Bruce Beehler graduated from Williams College and received his Masters and PhD studying the behavioral ecology of the birds-of-paradise at Princeton University.[1]

He has been an authority on New Guinea birds for several decades, having authored or co-authored several major works on the biodiversity this, the largest tropical island, including The Birds of Paradise (1998), The Birds of New Guinea (1986, 2015) and the two-volume Ecology of Papua (2007).

To the general public, Beehler is best known for having co-led a widely published rapid assessment survey on biological diversity in 2005 to the Foja Mountains, Papua, where he, together with an international team of 11 scientists, the majority from the Indonesian Institute of Sciences (LIPI), made a number of scientific discoveries.

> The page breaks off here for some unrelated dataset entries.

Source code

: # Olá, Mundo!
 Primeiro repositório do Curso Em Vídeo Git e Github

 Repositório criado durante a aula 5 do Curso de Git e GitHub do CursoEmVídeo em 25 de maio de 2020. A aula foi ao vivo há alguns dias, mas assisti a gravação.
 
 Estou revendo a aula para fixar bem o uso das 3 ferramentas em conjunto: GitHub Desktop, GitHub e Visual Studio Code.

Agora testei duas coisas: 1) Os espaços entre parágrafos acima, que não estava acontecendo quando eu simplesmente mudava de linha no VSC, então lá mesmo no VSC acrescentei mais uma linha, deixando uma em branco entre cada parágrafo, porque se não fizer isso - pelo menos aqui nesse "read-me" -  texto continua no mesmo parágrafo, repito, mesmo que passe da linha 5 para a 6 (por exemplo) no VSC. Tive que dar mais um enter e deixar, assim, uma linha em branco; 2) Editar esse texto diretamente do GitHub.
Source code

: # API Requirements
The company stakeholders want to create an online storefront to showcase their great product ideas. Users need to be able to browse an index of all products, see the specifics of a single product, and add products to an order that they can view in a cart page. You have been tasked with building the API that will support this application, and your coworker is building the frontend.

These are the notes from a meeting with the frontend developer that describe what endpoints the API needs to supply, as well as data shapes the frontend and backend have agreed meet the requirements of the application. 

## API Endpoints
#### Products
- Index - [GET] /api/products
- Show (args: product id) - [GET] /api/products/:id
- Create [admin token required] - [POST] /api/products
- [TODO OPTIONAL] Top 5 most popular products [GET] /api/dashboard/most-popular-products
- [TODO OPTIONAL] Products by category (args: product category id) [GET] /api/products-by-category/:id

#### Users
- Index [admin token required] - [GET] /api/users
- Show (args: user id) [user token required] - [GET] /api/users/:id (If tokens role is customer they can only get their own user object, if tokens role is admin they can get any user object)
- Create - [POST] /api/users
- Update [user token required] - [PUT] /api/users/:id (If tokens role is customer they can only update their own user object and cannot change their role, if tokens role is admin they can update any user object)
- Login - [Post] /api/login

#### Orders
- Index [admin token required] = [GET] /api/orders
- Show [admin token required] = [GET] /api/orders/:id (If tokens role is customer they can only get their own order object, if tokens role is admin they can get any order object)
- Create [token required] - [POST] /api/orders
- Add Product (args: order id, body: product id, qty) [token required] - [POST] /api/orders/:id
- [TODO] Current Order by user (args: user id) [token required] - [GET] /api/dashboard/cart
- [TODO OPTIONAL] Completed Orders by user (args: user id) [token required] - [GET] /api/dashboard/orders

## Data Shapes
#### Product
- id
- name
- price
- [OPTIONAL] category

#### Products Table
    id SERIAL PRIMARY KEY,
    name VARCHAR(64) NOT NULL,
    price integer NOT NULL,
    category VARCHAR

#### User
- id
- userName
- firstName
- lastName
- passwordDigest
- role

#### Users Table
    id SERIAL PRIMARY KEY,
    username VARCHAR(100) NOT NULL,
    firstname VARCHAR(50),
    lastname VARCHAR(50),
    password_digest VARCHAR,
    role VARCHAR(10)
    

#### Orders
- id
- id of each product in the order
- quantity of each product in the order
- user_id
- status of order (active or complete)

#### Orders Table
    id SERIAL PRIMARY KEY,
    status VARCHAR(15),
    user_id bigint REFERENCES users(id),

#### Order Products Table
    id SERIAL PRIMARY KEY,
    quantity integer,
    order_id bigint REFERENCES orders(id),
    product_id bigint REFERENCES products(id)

The findings on this survey expanded on previous research conducted in the region by Dr. Jared Diamond in the late 1970s and early 1980s. Beehler and colleagues, however, returned with the first ever photographs of two species of birds, the bronze parotia (Parotia berlepschi) and the golden-fronted bowerbird (Amblyornis flavifrons), that previously were known only from a few specimens. Additionally, a previously unknown species of honeyeater was discovered, it being scientifically described in 2007 as the wattled smoky honeyeater (Melipotes carolae). The specific epithet, carolae, commemorates Carol Beehler, the wife of Bruce Beehler. Together with a team from 60 Minutes, Beehler returned to the Foja Mountains in 2007, resulting in the first ever filming of several of the species discovered in 2005, as well as encounters with an undescribed giant rat (Mallomys sp.) and a tiny pygmy possum (Cercartetus sp.)